The Bank of Korea predicts inflation to rebound from August, coming in at 3 per cent by year-end.

Im Eun-byel

Im Eun-byel

The Korea Herald


A shopper compares vegetables at a supermarket in Cheongju, North Chungcheong Province, Tuesday. PHOTO: YONHAP/THE KOREA HERALD

August 3, 2023

SEOUL – BOK predicts inflation to rebound from August, coming in at 3 percent by year-end

Korea’s consumer prices showed slowed growth, rising by 2.3 percent in July on-year, mainly due to the decline in international oil prices and base effect from last year, data showed Wednesday.

According to Statistics Korea, consumer price growth, a key gauge of inflation, stood last month at 2.3 percent more than a year earlier. It is the lowest increase in 25 months since June 2021.

Inflation has been showing signs of losing steam here after passing its peak at 6.3 percent in July 2022.

Consumer price growth remained in the 5 percent range from August 2022 to January. It has been on a decline from 4.8 percent in February, 4.2 percent in March, 3.7 percent in April, 3.3 percent in May to 2.7 percent in June.

Core inflation, which excludes volatile food and energy prices, has been slower to wane compared to headline inflation. But the numbers show core inflation is slowing down too, climbing by 3.3 percent on-year in July, down from increases of 3.5 percent in June, 3.9 percent in May and 4 percent in April.

In detail, the price of fuel fell by 25.9 percent on-year in July, the sharpest decline since the agency started compiling related data in January 1985. The dip stems from the fall in international oil prices and base effect from last year.

Prices of diesel fell by 33.4 percent, gasoline by 22.8 percent and liquefied petroleum gas for vehicles by 17.9 percent in July when compared to the same month in 2022.

“Prices of petroleum products falling to record-low figures led the price growth in the 2 percent range,” Kim Bo-kyung, a senior official at Statistics Korea, said.

The growth of utility service prices, heavily impacted by oil prices, eased too. It climbed 21.1 percent over the period, lower than the previous month’s figure, tallied at 25.9 percent.
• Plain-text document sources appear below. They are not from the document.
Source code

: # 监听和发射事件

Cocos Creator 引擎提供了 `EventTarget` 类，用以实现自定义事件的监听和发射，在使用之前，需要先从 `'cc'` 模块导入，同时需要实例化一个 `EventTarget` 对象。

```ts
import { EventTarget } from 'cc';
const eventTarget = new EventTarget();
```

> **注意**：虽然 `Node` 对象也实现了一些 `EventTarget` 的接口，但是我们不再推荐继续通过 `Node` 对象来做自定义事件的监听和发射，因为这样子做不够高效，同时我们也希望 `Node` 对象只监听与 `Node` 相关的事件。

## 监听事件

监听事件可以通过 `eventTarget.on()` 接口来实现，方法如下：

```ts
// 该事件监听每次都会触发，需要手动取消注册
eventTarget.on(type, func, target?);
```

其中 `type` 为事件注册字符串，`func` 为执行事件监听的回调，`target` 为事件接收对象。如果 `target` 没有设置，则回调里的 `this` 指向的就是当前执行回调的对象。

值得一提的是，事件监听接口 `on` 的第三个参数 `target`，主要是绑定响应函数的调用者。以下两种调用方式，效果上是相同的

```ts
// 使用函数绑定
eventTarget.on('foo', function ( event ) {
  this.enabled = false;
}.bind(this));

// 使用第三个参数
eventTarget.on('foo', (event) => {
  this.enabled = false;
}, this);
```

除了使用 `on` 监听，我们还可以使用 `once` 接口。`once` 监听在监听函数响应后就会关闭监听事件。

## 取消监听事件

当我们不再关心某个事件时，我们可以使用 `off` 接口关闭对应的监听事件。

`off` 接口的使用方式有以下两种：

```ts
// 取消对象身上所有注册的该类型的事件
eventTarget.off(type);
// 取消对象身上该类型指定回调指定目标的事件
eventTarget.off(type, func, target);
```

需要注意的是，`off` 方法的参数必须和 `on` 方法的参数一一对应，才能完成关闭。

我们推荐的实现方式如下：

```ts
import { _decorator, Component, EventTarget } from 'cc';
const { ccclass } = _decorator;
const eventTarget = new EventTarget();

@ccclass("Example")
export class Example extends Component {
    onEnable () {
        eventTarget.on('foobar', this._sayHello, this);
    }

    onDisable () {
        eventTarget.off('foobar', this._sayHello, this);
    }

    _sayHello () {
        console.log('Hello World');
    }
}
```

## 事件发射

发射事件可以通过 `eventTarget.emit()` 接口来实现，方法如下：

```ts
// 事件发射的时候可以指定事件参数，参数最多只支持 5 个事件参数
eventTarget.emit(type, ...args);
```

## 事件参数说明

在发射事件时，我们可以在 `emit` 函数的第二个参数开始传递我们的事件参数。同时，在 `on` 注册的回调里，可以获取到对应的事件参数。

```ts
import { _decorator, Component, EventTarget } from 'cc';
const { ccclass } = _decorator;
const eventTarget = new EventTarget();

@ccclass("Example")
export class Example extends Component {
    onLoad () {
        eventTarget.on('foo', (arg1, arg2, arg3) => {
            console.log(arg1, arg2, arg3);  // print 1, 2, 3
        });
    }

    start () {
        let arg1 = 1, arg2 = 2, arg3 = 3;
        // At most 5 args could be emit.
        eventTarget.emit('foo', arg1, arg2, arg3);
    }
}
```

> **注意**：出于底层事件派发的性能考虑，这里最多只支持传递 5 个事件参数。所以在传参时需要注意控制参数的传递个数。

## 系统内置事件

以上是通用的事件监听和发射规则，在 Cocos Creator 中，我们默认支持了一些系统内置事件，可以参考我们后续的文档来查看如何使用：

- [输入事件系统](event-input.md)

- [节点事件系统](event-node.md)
Prices of daily necessities — a basket of 144 items including food and clothing — advanced 1.8 percent on-year, the lowest in 29 months since February 2021.
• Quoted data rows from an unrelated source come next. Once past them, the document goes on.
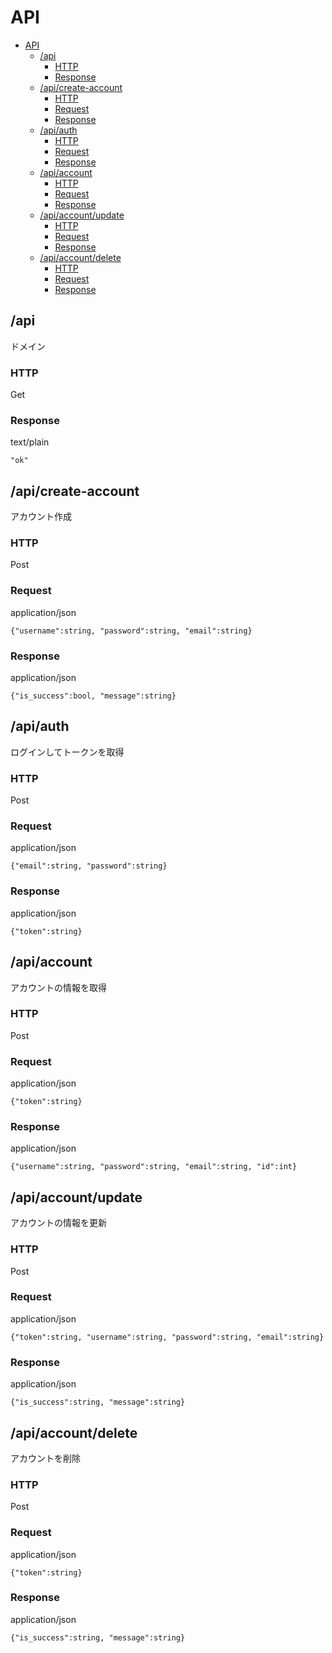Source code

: # API
- [API](#api)
  - [/api](#api-1)
    - [HTTP](#http)
    - [Response](#response)
  - [/api/create-account](#apicreate-account)
    - [HTTP](#http-1)
    - [Request](#request)
    - [Response](#response-1)
  - [/api/auth](#apiauth)
    - [HTTP](#http-2)
    - [Request](#request-1)
    - [Response](#response-2)
  - [/api/account](#apiaccount)
    - [HTTP](#http-3)
    - [Request](#request-2)
    - [Response](#response-3)
  - [/api/account/update](#apiaccountupdate)
    - [HTTP](#http-4)
    - [Request](#request-3)
    - [Response](#response-4)
  - [/api/account/delete](#apiaccountdelete)
    - [HTTP](#http-5)
    - [Request](#request-4)
    - [Response](#response-5)

## /api
ドメイン
### HTTP
Get
### Response
text/plain
```
"ok"
```

## /api/create-account
アカウント作成
### HTTP
Post
### Request
application/json
```
{"username":string, "password":string, "email":string}
```
### Response
application/json
```
{"is_success":bool, "message":string}
```

## /api/auth
ログインしてトークンを取得
### HTTP
Post
### Request
application/json
```
{"email":string, "password":string}
```
### Response
application/json
```
{"token":string}
```

## /api/account
アカウントの情報を取得
### HTTP
Post
### Request
application/json
```
{"token":string}
```
### Response
application/json
```
{"username":string, "password":string, "email":string, "id":int}
```

## /api/account/update
アカウントの情報を更新
### HTTP
Post
### Request
application/json
```
{"token":string, "username":string, "password":string, "email":string}
```
### Response
application/json
```
{"is_success":string, "message":string}
```

## /api/account/delete
アカウントを削除
### HTTP
Post
### Request
application/json
```
{"token":string}
```
### Response
application/json
```
{"is_success":string, "message":string}
```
But vegetable prices rose 9.1 percent on-year, 1.7 percentage points higher than June’s figure, due to the heavy rain last month.

Though figures show inflation cooled significantly in July, authorities project that the consumer prices growth would see a rebound from August.

“As inflation eased due to the base effect of (oil prices) until July, the slowdown may not continue from August when that effect wanes,” Kim said.

The Bank of Korea echoed the stance that prices could rise sharply from August.

“The inflation rate continued to decline in July due to the base effect (of oil prices) despite the heavy rain,” Kim Woong, deputy governor of the BOK, said at a meeting held at the central bank’s headquarters in Seoul on Wednesday, shortly after the figures were released.

Inflationary pressure on the economy continues with the recent rise in international oil prices following the production cut decision from OPEC+. The heavy rain from last month could lead to another spike in vegetable prices in August, he said.

The jump in public transportation costs due to the Seoul Metropolitan Government’s hike in bus fares from August and in subway fares from October will put pressure on inflation, too.

“Consumer price growth will rebound in August and fluctuate at around 3 percent by the end of this year,” Kim said.

“Though it shows signs of slowing down, core inflation growth is likely to stay above the (3.3 percent) projection made in May.”